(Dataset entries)
((

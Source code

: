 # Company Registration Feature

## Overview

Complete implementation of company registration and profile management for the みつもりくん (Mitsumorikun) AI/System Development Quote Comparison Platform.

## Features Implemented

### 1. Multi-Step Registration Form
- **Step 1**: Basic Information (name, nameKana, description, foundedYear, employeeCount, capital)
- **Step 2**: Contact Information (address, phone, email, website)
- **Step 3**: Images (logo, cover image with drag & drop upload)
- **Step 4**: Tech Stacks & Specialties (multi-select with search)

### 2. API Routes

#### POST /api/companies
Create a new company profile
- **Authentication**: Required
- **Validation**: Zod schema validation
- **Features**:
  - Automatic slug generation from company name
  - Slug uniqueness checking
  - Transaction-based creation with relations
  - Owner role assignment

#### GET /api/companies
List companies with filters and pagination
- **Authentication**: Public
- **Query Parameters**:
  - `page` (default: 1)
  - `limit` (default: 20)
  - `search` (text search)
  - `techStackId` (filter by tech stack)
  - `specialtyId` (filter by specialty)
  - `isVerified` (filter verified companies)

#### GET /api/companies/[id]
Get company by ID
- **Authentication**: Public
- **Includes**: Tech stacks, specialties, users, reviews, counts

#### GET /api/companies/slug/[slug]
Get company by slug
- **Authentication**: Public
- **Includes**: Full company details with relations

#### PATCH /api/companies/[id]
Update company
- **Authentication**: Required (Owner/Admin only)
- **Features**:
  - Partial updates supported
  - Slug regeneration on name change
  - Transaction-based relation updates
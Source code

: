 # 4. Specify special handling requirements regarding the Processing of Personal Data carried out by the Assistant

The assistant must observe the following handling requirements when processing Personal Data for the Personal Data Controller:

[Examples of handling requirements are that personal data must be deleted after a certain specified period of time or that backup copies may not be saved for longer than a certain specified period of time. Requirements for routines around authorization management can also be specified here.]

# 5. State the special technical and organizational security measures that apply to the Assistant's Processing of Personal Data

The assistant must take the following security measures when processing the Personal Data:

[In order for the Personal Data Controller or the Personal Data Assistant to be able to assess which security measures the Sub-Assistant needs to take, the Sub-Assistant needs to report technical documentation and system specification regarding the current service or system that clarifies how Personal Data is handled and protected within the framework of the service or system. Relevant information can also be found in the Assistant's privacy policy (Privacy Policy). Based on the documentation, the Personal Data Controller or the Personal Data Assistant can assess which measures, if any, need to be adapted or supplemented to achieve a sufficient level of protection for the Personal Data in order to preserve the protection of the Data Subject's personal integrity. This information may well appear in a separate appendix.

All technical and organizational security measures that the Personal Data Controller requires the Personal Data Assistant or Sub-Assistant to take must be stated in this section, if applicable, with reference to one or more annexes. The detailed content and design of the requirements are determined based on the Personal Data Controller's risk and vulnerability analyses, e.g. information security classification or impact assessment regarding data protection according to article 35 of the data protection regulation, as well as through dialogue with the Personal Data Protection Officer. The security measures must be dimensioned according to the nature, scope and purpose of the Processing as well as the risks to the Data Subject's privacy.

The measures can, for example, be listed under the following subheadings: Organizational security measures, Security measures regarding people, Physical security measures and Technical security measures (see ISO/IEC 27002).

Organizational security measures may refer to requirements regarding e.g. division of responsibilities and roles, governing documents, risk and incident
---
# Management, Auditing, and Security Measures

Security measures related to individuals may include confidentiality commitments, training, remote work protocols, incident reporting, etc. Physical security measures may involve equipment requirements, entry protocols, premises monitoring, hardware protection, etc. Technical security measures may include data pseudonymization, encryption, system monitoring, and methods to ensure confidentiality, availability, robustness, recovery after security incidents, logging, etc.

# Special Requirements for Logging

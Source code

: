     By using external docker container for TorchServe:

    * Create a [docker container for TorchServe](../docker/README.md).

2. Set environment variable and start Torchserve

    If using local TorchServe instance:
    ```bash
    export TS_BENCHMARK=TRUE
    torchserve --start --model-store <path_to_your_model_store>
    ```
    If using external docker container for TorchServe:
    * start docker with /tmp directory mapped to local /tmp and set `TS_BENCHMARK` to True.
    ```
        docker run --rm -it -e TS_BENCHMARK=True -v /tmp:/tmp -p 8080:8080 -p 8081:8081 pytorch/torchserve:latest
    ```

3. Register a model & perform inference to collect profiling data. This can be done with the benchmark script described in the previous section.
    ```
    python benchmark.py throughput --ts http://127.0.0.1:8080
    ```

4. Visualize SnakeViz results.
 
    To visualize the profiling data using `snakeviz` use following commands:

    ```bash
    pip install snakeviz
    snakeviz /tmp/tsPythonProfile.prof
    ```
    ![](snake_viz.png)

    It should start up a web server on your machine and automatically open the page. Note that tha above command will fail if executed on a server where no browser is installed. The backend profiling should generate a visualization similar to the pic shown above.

))

## Instructions for the task:
Whenever "local" occurs in a line above, copy that line.

## Your response:
    If using local TorchServe instance:
    * start docker with /tmp directory mapped to local /tmp and set `TS_BENCHMARK` to True.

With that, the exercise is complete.